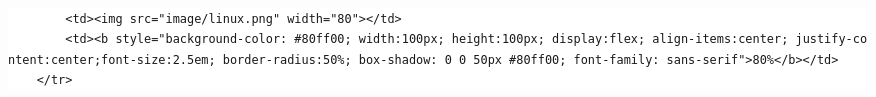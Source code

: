             <td><img src="image/linux.png" width="80"></td>
            <td><b style="background-color: #80ff00; width:100px; height:100px; display:flex; align-items:center; justify-content:center;font-size:2.5em; border-radius:50%; box-shadow: 0 0 50px #80ff00; font-family: sans-serif">80%</b></td>
        </tr>
</table>
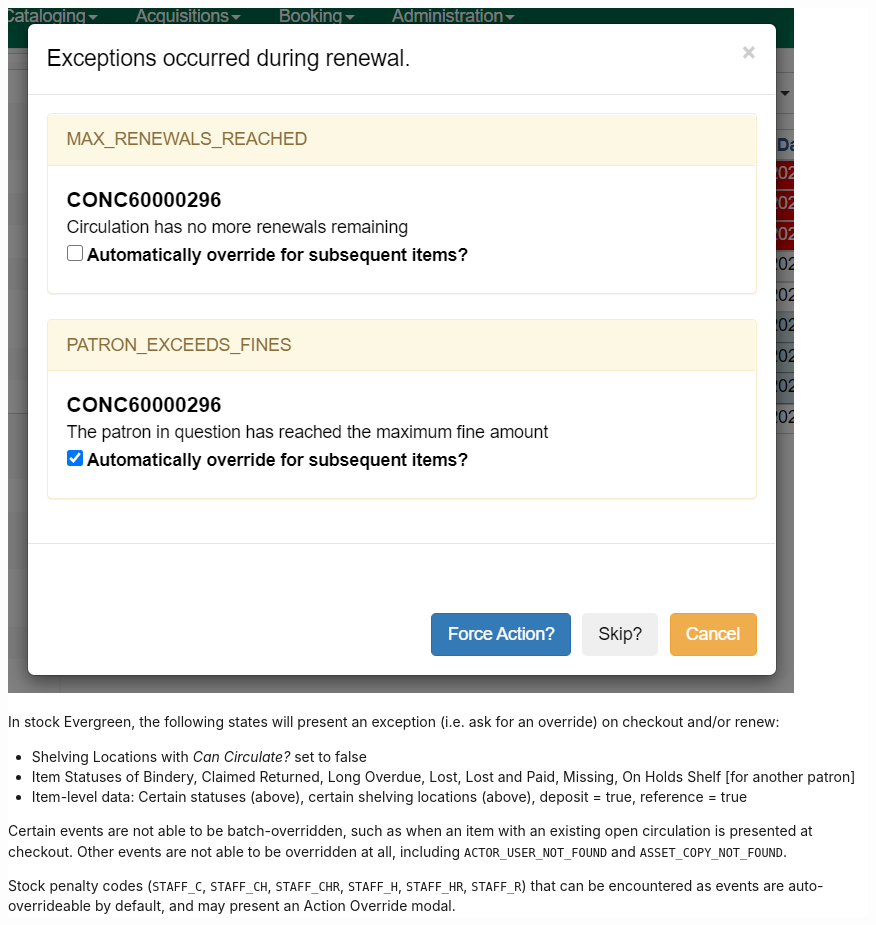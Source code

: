 ![New Override Modal](img/new_override_modal.png)

In stock Evergreen, the following states will present an exception (i.e. ask for an override) on checkout and/or renew:

* Shelving Locations with _Can Circulate?_ set to false
* Item Statuses of Bindery, Claimed Returned, Long Overdue, Lost, Lost and Paid, Missing, On Holds Shelf [for another patron]
* Item-level data: Certain statuses (above), certain shelving locations (above), deposit = true, reference = true

Certain events are not able to be batch-overridden, such as when an item with an existing open circulation is presented at checkout. Other events are not able to be overridden at all, including `ACTOR_USER_NOT_FOUND` and `ASSET_COPY_NOT_FOUND`.

Stock penalty codes (`STAFF_C`, `STAFF_CH`, `STAFF_CHR`, `STAFF_H`, `STAFF_HR`, `STAFF_R`) that can be encountered as events are auto-overrideable by default, and may present an Action Override modal.

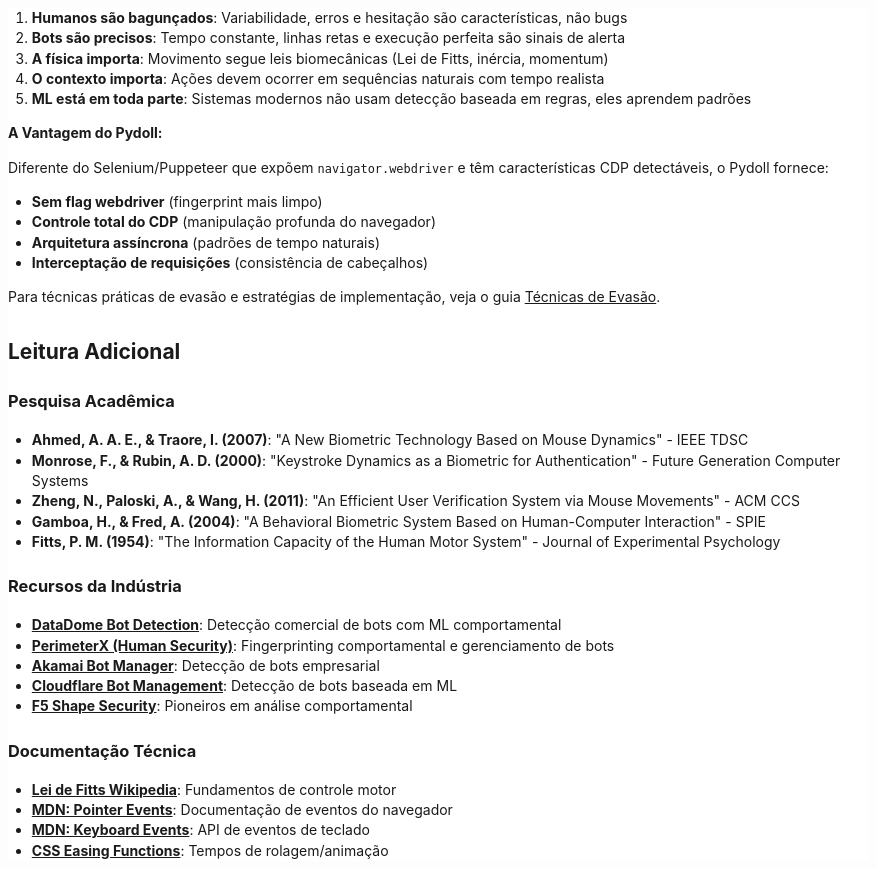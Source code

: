 1.  **Humanos são bagunçados**: Variabilidade, erros e hesitação são características, não bugs
2.  **Bots são precisos**: Tempo constante, linhas retas e execução perfeita são sinais de alerta
3.  **A física importa**: Movimento segue leis biomecânicas (Lei de Fitts, inércia, momentum)
4.  **O contexto importa**: Ações devem ocorrer em sequências naturais com tempo realista
5.  **ML está em toda parte**: Sistemas modernos não usam detecção baseada em regras, eles aprendem padrões

**A Vantagem do Pydoll:**

Diferente do Selenium/Puppeteer que expõem `navigator.webdriver` e têm características CDP detectáveis, o Pydoll fornece:

- **Sem flag webdriver** (fingerprint mais limpo)
- **Controle total do CDP** (manipulação profunda do navegador)
- **Arquitetura assíncrona** (padrões de tempo naturais)
- **Interceptação de requisições** (consistência de cabeçalhos)

Para técnicas práticas de evasão e estratégias de implementação, veja o guia [Técnicas de Evasão](./evasion-techniques.md).

## Leitura Adicional

### Pesquisa Acadêmica

- **Ahmed, A. A. E., & Traore, I. (2007)**: "A New Biometric Technology Based on Mouse Dynamics" - IEEE TDSC
- **Monrose, F., & Rubin, A. D. (2000)**: "Keystroke Dynamics as a Biometric for Authentication" - Future Generation Computer Systems
- **Zheng, N., Paloski, A., & Wang, H. (2011)**: "An Efficient User Verification System via Mouse Movements" - ACM CCS
- **Gamboa, H., & Fred, A. (2004)**: "A Behavioral Biometric System Based on Human-Computer Interaction" - SPIE
- **Fitts, P. M. (1954)**: "The Information Capacity of the Human Motor System" - Journal of Experimental Psychology

### Recursos da Indústria

- **[DataDome Bot Detection](https://datadome.co/)**: Detecção comercial de bots com ML comportamental
- **[PerimeterX (Human Security)](https://www.humansecurity.com/)**: Fingerprinting comportamental e gerenciamento de bots
- **[Akamai Bot Manager](https://www.akamai.com/products/bot-manager)**: Detecção de bots empresarial
- **[Cloudflare Bot Management](https://www.cloudflare.com/application-services/products/bot-management/)**: Detecção de bots baseada em ML
- **[F5 Shape Security](https://www.f5.com/products/security/shape-defense)**: Pioneiros em análise comportamental

### Documentação Técnica

- **[Lei de Fitts Wikipedia](https://en.wikipedia.org/wiki/Fitts%27s_law)**: Fundamentos de controle motor
- **[MDN: Pointer Events](https://developer.mozilla.org/en-US/docs/Web/API/Pointer_events)**: Documentação de eventos do navegador
- **[MDN: Keyboard Events](https://developer.mozilla.org/en-US/docs/Web/API/KeyboardEvent)**: API de eventos de teclado
- **[CSS Easing Functions](https://developer.mozilla.org/en-US/docs/Web/CSS/easing-function)**: Tempos de rolagem/animação
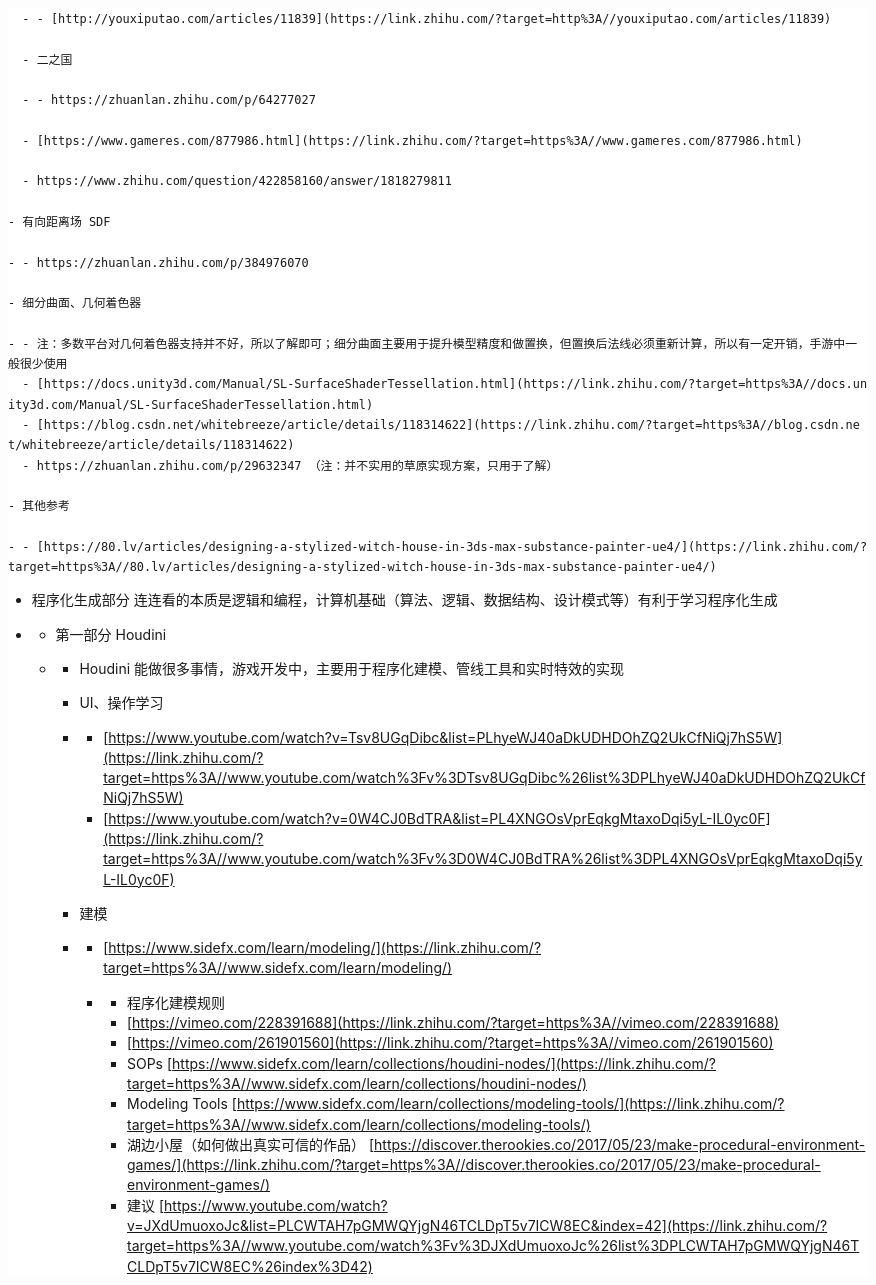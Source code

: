       - - [http://youxiputao.com/articles/11839](https://link.zhihu.com/?target=http%3A//youxiputao.com/articles/11839)

      - 二之国

      - - https://zhuanlan.zhihu.com/p/64277027

      - [https://www.gameres.com/877986.html](https://link.zhihu.com/?target=https%3A//www.gameres.com/877986.html)

      - https://www.zhihu.com/question/422858160/answer/1818279811

    - 有向距离场 SDF

    - - https://zhuanlan.zhihu.com/p/384976070

    - 细分曲面、几何着色器

    - - 注：多数平台对几何着色器支持并不好，所以了解即可；细分曲面主要用于提升模型精度和做置换，但置换后法线必须重新计算，所以有一定开销，手游中一般很少使用
      - [https://docs.unity3d.com/Manual/SL-SurfaceShaderTessellation.html](https://link.zhihu.com/?target=https%3A//docs.unity3d.com/Manual/SL-SurfaceShaderTessellation.html)
      - [https://blog.csdn.net/whitebreeze/article/details/118314622](https://link.zhihu.com/?target=https%3A//blog.csdn.net/whitebreeze/article/details/118314622)
      - https://zhuanlan.zhihu.com/p/29632347 （注：并不实用的草原实现方案，只用于了解）

    - 其他参考

    - - [https://80.lv/articles/designing-a-stylized-witch-house-in-3ds-max-substance-painter-ue4/](https://link.zhihu.com/?target=https%3A//80.lv/articles/designing-a-stylized-witch-house-in-3ds-max-substance-painter-ue4/)

- 程序化生成部分
  连连看的本质是逻辑和编程，计算机基础（算法、逻辑、数据结构、设计模式等）有利于学习程序化生成

- - 第一部分 Houdini

  - - Houdini 能做很多事情，游戏开发中，主要用于程序化建模、管线工具和实时特效的实现

    - UI、操作学习

    - - [https://www.youtube.com/watch?v=Tsv8UGqDibc&list=PLhyeWJ40aDkUDHDOhZQ2UkCfNiQj7hS5W](https://link.zhihu.com/?target=https%3A//www.youtube.com/watch%3Fv%3DTsv8UGqDibc%26list%3DPLhyeWJ40aDkUDHDOhZQ2UkCfNiQj7hS5W)
      - [https://www.youtube.com/watch?v=0W4CJ0BdTRA&list=PL4XNGOsVprEqkgMtaxoDqi5yL-IL0yc0F](https://link.zhihu.com/?target=https%3A//www.youtube.com/watch%3Fv%3D0W4CJ0BdTRA%26list%3DPL4XNGOsVprEqkgMtaxoDqi5yL-IL0yc0F)

    - 建模

    - - [https://www.sidefx.com/learn/modeling/](https://link.zhihu.com/?target=https%3A//www.sidefx.com/learn/modeling/)

      - - 程序化建模规则
        - [https://vimeo.com/228391688](https://link.zhihu.com/?target=https%3A//vimeo.com/228391688)
        - [https://vimeo.com/261901560](https://link.zhihu.com/?target=https%3A//vimeo.com/261901560)
        - SOPs [https://www.sidefx.com/learn/collections/houdini-nodes/](https://link.zhihu.com/?target=https%3A//www.sidefx.com/learn/collections/houdini-nodes/)
        - Modeling Tools [https://www.sidefx.com/learn/collections/modeling-tools/](https://link.zhihu.com/?target=https%3A//www.sidefx.com/learn/collections/modeling-tools/)
        - 湖边小屋（如何做出真实可信的作品） [https://discover.therookies.co/2017/05/23/make-procedural-environment-games/](https://link.zhihu.com/?target=https%3A//discover.therookies.co/2017/05/23/make-procedural-environment-games/)
        - 建议 [https://www.youtube.com/watch?v=JXdUmuoxoJc&list=PLCWTAH7pGMWQYjgN46TCLDpT5v7ICW8EC&index=42](https://link.zhihu.com/?target=https%3A//www.youtube.com/watch%3Fv%3DJXdUmuoxoJc%26list%3DPLCWTAH7pGMWQYjgN46TCLDpT5v7ICW8EC%26index%3D42)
____
Search the entries for the word "características". Copy every line where it occurs.

__Final answer__.
: 1.  **Humanos são bagunçados**: Variabilidade, erros e hesitação são características, não bugs
Diferente do Selenium/Puppeteer que expõem `navigator.webdriver` e têm características CDP detectáveis, o Pydoll fornece:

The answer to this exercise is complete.